[Activity]:
Lines below that hold the word "computer" must be copied in full.

[Available records]:
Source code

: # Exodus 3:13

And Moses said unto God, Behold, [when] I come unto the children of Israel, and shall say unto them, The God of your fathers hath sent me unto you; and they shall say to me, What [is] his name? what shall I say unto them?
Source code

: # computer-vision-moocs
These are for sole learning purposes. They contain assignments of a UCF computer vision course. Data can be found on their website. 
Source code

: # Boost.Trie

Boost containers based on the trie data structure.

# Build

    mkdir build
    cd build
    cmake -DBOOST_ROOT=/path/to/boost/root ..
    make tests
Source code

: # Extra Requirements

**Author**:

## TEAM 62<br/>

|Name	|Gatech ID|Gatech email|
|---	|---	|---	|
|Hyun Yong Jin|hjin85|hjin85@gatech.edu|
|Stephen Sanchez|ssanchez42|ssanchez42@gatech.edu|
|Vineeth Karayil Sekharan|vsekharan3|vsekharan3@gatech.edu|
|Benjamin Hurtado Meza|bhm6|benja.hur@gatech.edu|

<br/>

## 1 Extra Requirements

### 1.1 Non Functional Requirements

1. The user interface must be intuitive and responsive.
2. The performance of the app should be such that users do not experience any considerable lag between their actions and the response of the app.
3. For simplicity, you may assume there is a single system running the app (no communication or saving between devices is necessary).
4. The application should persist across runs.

[Exercise answer]:
: # computer-vision-moocs
These are for sole learning purposes. They contain assignments of a UCF computer vision course. Data can be found on their website. 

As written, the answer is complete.